— WHAT THE TASK ASKS —
Copy every line of the entries that includes the word "created".

— DATA SECTION —
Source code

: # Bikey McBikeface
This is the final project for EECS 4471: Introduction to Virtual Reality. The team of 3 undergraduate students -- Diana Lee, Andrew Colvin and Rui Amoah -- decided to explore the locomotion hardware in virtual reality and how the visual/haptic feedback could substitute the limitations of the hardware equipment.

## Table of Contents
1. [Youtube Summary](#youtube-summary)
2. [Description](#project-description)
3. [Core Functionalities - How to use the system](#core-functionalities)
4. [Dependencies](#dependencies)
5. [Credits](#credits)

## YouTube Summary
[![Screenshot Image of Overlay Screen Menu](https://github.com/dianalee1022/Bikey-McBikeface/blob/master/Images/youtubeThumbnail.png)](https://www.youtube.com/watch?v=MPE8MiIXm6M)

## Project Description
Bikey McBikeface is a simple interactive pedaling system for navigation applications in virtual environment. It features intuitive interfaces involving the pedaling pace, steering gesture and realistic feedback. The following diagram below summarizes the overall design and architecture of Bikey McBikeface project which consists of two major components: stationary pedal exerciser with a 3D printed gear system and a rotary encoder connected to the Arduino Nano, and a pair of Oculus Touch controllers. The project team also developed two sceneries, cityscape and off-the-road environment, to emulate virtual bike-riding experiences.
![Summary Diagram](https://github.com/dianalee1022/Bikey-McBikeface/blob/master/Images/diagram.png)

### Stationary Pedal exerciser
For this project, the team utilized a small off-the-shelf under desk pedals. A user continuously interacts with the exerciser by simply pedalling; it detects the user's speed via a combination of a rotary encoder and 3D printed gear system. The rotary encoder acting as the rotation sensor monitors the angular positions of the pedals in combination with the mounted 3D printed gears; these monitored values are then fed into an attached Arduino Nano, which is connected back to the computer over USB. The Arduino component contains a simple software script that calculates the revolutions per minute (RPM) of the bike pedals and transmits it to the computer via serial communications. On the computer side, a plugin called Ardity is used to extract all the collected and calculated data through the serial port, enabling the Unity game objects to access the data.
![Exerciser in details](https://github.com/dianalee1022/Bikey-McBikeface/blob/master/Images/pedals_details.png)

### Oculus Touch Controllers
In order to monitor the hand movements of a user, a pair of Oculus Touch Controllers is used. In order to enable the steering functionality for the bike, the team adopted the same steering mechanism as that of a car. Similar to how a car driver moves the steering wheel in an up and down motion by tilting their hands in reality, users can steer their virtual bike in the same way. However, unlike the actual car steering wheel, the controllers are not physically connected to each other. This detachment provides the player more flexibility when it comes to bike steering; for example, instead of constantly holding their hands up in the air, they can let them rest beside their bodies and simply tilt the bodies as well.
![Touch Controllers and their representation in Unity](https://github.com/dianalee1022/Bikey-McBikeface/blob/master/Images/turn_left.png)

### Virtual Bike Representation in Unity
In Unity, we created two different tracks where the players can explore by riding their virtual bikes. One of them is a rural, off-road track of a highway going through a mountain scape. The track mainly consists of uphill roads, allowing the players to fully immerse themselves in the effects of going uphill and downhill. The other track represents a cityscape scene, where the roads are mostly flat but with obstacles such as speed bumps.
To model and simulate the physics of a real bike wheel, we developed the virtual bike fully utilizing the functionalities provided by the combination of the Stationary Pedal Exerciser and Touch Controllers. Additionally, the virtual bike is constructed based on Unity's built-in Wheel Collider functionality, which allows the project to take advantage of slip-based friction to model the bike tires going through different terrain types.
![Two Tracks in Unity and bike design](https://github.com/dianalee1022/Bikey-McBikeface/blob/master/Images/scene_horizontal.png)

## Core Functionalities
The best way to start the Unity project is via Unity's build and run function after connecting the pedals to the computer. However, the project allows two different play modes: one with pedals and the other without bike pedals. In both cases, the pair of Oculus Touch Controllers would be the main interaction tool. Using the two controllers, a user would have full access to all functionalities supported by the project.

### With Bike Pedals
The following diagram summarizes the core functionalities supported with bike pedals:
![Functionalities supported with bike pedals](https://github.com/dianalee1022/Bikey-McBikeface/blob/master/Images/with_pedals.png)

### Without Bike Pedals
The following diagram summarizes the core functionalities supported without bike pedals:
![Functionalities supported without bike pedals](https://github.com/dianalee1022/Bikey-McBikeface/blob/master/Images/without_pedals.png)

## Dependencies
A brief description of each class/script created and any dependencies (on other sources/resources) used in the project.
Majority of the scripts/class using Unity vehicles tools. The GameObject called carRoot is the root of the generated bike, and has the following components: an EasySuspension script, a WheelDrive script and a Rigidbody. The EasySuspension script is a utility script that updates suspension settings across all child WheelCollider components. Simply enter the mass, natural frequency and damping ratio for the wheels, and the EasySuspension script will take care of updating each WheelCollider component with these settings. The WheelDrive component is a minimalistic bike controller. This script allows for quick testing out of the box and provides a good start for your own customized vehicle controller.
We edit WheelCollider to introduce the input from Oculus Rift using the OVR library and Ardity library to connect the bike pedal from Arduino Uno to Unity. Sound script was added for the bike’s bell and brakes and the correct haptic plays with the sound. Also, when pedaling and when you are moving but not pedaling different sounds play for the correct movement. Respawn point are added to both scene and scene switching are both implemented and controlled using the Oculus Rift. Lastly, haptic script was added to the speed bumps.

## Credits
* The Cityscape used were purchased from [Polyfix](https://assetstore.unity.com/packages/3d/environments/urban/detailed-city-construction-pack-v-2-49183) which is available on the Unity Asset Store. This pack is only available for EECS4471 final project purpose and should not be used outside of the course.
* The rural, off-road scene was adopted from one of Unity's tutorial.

— COMPLETED TASK —
In Unity, we created two different tracks where the players can explore by riding their virtual bikes. One of them is a rural, off-road track of a highway going through a mountain scape. The track mainly consists of uphill roads, allowing the players to fully immerse themselves in the effects of going uphill and downhill. The other track represents a cityscape scene, where the roads are mostly flat but with obstacles such as speed bumps.
A brief description of each class/script created and any dependencies (on other sources/resources) used in the project.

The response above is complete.